THE SUBCULTURES OF MODERN GUITAR MAKING

The Spanish guitar has come to us out of a European tradition in which fine things are made by, and associated with, individual craftsmen. This doesn’t mean that Spanish (and pre-Spanish) guitars weren’t produced in large numbers in guilds and factories: they were. And it is not that hand craftsmanship is inherently superior to other forms of organization of production. It is rather that the roots of European lutherie predate the industrial revolution and hand craftsmanship was the main option for a long time. As such, the level of skill brought to lutherie was quite high, as a visit to any museum with a good collection of historical string instruments will show. But because this kind of lutherie was associated with real individuals — despite the historical existence of numerous major centers of large-scale production of musical instruments — a tradition has been created whereby modern Spanish guitar makers are the inheritors of some past heroes to look up to and whose work they can emulate and not depart too radically from. These revered icons are people like Antonio deTorres, Hermann Hauser, Luis Panormo, the Fletas, the Ramirezes, Francisco Simplicio, Santos Hernandez and other famous European makers. Modern Spanish guitar luthiers like to think of themselves as walking in these originators’ shoes, or at least on the path that they traveled. As I said, none of this has stopped Spanish guitars from being produced in great numbers in factory settings; but the basic design has not changed much in all this time because its acceptability is still rooted in the traditional look — as well as the fact that the design continues to be a successful tone producer.

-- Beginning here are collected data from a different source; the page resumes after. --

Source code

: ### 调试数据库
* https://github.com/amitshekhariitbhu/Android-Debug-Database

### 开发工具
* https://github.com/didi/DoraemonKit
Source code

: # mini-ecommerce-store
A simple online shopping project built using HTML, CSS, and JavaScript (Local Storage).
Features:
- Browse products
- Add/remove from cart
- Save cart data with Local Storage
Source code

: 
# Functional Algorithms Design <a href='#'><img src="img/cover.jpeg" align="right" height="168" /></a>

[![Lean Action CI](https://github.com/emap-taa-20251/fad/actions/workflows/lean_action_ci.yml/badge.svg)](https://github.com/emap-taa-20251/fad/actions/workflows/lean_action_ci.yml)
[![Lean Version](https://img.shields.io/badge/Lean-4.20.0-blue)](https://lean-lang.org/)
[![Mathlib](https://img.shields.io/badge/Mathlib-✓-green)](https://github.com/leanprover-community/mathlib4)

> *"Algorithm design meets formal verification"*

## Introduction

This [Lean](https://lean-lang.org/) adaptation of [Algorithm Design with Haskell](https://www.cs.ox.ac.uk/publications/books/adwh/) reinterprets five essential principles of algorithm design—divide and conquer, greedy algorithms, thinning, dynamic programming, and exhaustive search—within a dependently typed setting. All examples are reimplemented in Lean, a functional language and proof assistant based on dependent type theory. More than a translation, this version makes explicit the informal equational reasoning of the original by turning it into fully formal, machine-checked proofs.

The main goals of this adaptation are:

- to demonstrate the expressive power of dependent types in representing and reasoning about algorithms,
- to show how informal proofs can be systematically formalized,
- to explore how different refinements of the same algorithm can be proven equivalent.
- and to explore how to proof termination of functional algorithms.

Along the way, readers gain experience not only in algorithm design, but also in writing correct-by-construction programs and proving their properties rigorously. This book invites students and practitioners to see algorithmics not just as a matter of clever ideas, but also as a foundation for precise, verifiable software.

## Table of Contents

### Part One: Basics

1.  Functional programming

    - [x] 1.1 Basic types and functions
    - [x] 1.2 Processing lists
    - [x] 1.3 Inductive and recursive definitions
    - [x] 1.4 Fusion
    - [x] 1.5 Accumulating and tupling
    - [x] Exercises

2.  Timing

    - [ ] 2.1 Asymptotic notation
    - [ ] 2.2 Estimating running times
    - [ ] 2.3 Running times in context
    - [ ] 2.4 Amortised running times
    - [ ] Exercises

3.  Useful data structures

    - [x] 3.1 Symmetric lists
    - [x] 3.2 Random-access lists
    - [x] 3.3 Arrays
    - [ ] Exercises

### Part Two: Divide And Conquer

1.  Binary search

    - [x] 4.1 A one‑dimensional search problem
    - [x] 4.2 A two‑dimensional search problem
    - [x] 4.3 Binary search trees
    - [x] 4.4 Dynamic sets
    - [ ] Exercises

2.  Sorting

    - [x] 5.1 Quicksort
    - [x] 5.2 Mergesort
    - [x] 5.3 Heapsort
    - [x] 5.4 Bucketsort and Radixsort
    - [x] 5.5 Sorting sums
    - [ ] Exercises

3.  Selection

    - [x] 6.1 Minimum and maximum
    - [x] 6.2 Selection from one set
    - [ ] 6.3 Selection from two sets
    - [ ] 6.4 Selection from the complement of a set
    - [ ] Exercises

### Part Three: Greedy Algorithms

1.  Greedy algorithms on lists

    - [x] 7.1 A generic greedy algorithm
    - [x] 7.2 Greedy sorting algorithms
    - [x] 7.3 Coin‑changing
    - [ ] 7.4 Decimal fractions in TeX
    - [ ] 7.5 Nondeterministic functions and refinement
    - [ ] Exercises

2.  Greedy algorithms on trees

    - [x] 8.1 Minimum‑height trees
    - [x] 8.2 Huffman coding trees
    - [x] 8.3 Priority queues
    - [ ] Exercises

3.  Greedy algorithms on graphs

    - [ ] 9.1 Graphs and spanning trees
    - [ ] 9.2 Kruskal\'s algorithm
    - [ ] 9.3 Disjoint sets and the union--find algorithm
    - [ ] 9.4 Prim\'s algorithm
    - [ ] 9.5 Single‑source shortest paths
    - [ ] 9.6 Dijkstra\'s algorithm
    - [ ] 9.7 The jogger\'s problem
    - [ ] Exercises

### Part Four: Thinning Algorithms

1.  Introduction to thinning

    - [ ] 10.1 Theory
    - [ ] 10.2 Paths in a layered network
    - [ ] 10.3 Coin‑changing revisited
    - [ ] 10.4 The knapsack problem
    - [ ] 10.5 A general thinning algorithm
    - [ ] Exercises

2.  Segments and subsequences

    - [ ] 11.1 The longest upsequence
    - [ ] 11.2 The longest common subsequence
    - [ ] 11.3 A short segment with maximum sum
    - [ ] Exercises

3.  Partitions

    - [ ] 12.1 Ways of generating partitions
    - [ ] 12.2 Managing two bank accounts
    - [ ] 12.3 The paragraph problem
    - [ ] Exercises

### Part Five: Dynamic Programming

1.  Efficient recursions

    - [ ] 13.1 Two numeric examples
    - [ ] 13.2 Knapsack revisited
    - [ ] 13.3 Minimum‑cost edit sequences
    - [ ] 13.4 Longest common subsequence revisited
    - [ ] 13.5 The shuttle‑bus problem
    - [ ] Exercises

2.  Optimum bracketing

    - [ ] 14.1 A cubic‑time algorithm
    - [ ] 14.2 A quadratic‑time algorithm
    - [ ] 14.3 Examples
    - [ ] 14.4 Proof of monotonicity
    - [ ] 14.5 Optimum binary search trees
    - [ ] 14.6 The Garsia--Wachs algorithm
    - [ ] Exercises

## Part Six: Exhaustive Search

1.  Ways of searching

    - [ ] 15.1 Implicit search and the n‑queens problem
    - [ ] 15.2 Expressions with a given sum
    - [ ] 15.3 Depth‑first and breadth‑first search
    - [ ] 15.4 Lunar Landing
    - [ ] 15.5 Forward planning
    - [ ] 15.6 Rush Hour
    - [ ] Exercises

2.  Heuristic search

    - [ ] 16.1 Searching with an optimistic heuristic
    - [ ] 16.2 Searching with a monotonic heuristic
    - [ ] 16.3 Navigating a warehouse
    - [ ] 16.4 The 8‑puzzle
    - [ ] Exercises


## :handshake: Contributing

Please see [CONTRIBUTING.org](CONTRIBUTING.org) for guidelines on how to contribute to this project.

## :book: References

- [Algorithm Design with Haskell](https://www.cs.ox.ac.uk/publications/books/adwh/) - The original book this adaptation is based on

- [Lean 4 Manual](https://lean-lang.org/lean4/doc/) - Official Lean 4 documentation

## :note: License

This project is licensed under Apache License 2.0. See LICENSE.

On the other hand, American factories were for many decades the only source of steel string guitars. Lutherie in the European craftsman’s sense of the word never took hold on this side of the Atlantic, and the Martin, Gibson, Washburn and Epiphone guitar companies, more than any other brands, have provided the models and standards of what a steel string guitar ought to be. Accordingly, the design of the steel string guitar has always been subordinated to the requirements of the production process, and this has in turn dictated the possibilities of the guitar as a musical instrument. With the exception of the prolific Larson brothers, and jazz guitar makers such as John D’Angelico and Mario Maccaferri in the early 20th century, no individual luthiers became prominent, successful or famous 1. In consequence, however, the contemporary American steel string guitar maker is deprived of a personal link to the past and he must either identify with a largely production tradition, or claim independence from tradition and sort of give birth to himself 2. There is now a small core of very good contemporary individual steel string luthiers who could serve as models to others. They’re all from the postwar period, and it’s not the same as having pioneer models from a hundred and fifty years ago. Yet, it’s a beginning.

 

THE STEEL STRING GUITAR’S “X” BRACING

The “X” bracing associated with Martin guitars is the model, pattern, template and standard used the world over for reinforcing steel string guitar faces. Pretty much all steel string guitar bracing is based on that model (fig.1). Those who don’t copy Martin’s “X” bracing outright produce minor variations of it, making the tone bars or fan braces a little flatter or taller, or longer or shorter, or spacing them farther apart or closer together, etc. This is all for good reason: the “X” brace works. Well-crafted steel string guitars using this bracing system can produce sounds that no other arrangement of parts has been found to surpass in either volume or warmth. Not least, “X” bracing is the steel string guitar’s chief distinguishing structural and tonal feature that sets it apart from the Spanish guitar, which is almost universally constructed and voiced with fan bracing.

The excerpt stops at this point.